→ AIM OF THE TASK
For this exercise, report every line of the material that includes "enumi".
········
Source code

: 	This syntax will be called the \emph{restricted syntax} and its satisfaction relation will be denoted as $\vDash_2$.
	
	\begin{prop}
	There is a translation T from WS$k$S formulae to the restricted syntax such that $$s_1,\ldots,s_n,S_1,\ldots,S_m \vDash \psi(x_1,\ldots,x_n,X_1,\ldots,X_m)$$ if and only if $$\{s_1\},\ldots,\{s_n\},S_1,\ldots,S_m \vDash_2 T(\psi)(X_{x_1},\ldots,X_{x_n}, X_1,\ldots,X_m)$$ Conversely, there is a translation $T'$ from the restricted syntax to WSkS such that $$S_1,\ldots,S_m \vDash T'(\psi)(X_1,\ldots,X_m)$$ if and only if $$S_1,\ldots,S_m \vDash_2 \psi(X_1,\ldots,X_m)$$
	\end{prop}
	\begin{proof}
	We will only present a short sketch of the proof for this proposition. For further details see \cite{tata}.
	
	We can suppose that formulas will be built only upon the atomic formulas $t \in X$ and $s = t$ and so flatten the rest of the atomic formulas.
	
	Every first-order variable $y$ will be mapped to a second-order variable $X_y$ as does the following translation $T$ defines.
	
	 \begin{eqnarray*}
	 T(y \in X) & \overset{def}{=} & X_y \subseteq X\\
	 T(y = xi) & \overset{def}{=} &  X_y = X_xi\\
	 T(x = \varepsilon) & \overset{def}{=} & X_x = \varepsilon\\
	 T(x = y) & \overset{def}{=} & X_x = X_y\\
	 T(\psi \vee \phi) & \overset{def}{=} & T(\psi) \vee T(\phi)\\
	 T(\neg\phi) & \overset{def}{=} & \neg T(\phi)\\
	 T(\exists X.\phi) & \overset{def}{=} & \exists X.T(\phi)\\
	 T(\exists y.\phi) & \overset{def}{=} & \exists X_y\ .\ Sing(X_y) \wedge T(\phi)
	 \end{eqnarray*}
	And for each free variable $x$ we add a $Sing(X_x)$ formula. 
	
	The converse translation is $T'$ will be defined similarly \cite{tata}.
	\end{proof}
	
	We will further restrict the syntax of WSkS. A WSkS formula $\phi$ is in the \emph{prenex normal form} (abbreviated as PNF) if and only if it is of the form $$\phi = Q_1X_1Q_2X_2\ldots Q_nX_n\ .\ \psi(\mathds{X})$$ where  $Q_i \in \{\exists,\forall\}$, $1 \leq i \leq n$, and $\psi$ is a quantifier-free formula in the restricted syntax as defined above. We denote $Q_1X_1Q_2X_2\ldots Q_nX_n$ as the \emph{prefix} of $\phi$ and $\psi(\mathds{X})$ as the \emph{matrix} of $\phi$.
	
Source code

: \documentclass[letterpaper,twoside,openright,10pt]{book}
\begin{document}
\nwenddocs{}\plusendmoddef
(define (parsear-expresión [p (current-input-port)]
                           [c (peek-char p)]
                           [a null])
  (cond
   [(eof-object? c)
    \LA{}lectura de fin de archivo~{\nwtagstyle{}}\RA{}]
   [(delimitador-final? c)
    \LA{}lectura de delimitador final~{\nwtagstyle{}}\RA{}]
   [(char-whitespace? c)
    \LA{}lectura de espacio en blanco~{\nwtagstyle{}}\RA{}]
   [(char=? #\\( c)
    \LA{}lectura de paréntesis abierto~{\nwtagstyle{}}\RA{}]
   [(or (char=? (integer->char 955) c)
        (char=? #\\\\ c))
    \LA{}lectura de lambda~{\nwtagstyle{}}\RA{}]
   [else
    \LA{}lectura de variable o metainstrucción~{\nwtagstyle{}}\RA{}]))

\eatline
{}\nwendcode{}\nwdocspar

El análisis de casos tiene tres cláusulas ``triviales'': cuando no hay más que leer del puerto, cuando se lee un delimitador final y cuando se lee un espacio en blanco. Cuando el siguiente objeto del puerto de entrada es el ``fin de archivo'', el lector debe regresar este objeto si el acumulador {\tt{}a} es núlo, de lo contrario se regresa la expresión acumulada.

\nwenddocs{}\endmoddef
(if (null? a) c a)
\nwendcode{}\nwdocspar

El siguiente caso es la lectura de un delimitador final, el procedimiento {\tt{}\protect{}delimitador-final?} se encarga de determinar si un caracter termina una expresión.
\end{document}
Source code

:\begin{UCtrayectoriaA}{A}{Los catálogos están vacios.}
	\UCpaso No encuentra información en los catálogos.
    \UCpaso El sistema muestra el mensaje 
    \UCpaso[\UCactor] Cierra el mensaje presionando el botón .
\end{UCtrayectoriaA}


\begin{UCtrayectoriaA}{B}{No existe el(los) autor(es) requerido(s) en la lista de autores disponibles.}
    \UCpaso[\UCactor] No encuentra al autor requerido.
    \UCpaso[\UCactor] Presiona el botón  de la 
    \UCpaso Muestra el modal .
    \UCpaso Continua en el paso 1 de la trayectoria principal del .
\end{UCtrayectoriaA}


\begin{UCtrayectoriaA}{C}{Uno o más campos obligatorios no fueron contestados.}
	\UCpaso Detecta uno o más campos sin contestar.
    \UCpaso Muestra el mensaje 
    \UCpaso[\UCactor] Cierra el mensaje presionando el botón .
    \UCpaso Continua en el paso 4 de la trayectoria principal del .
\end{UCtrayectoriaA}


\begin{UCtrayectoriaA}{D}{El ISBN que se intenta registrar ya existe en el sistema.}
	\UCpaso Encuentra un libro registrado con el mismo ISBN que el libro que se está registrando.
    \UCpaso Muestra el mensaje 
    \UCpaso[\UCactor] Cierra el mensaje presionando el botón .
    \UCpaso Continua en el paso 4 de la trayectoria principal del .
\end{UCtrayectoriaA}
········
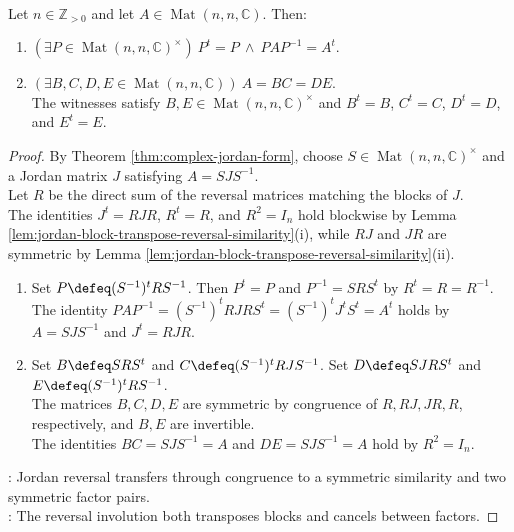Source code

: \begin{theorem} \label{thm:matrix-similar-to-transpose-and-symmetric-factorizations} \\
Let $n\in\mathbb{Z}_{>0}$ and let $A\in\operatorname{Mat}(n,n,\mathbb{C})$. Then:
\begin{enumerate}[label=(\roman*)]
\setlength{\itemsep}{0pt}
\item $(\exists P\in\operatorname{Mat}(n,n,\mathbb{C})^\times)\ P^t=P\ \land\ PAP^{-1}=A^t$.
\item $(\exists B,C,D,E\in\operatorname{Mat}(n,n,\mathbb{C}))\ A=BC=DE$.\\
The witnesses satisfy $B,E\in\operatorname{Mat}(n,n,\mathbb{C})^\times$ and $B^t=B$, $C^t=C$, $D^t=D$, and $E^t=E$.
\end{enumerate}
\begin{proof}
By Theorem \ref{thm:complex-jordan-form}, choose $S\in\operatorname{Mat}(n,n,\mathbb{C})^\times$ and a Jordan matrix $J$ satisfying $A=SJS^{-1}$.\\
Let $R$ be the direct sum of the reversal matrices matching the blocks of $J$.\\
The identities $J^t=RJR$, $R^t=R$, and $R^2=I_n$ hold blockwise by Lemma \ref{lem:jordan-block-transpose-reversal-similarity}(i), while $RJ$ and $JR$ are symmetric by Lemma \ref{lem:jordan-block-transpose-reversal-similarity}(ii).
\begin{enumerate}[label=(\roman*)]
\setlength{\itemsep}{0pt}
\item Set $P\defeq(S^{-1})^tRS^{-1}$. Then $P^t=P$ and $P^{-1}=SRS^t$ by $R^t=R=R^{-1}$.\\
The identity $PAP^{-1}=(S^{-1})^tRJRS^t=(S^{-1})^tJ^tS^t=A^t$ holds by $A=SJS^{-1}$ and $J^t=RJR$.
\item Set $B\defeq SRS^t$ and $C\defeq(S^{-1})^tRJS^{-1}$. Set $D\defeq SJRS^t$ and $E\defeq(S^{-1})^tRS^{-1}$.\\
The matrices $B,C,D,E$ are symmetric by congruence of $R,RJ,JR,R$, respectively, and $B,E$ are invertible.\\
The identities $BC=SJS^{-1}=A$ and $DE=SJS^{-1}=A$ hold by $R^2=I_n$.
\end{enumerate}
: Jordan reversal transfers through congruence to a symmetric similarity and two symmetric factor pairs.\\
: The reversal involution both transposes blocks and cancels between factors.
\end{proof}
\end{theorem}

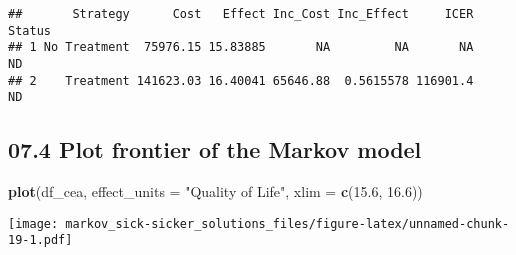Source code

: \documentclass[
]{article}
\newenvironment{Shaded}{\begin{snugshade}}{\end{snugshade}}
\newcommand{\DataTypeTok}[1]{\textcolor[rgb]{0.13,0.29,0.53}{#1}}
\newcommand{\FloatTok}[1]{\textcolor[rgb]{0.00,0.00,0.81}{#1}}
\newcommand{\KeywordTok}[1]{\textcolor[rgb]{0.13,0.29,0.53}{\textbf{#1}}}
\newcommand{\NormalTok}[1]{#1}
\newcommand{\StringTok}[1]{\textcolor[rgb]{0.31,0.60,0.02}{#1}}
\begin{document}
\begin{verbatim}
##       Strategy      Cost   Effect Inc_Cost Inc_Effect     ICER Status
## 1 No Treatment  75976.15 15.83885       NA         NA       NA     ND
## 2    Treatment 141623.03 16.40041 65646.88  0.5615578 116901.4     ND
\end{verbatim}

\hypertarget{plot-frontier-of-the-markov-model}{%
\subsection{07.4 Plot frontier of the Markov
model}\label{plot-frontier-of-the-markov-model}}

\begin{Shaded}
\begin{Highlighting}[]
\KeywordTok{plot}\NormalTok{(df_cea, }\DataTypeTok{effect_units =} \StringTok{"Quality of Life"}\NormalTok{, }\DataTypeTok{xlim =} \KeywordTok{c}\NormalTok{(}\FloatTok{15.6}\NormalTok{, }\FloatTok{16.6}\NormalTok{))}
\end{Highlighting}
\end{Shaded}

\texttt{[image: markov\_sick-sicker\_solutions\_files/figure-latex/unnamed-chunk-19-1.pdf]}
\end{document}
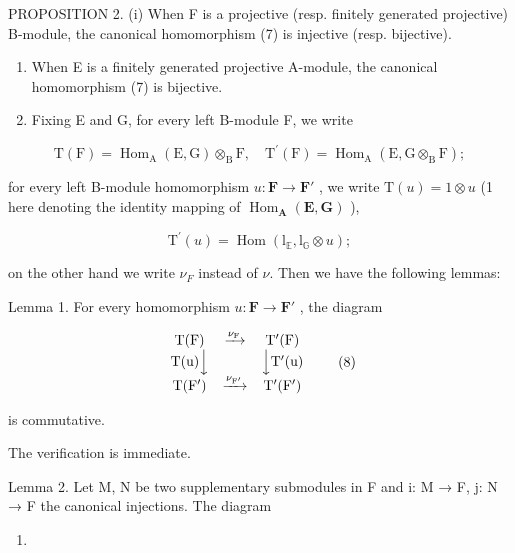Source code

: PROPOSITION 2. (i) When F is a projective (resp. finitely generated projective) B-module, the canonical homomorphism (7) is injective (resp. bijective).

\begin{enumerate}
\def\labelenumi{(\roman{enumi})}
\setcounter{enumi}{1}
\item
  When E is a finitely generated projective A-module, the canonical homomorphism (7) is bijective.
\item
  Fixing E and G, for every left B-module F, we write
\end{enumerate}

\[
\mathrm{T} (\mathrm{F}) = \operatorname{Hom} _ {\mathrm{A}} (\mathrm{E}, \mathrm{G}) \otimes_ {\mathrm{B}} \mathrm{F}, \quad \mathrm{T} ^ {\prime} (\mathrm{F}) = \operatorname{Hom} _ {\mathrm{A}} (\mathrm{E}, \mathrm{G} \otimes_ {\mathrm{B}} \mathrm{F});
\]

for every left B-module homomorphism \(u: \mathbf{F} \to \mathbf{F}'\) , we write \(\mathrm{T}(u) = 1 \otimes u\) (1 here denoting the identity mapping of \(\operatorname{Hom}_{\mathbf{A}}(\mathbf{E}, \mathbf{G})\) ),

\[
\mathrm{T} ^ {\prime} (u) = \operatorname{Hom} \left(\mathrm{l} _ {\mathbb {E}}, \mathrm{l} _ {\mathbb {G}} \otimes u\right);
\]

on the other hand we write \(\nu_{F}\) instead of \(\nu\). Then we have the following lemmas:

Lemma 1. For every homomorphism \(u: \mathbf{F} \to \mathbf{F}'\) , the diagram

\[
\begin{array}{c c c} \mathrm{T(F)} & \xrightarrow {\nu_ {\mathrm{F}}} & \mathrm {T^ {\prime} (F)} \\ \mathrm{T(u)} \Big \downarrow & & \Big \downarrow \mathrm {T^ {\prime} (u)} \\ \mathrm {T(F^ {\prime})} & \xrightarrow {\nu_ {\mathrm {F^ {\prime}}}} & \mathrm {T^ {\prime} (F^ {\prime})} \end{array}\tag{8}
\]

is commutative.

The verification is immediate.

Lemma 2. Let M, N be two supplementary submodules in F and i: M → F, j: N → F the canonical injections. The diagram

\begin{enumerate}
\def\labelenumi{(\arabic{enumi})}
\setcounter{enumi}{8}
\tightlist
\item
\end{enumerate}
········
→ ANSWER SPACE
\def\labelenumi{(\roman{enumi})}
\setcounter{enumi}{1}
\def\labelenumi{(\arabic{enumi})}
\setcounter{enumi}{8}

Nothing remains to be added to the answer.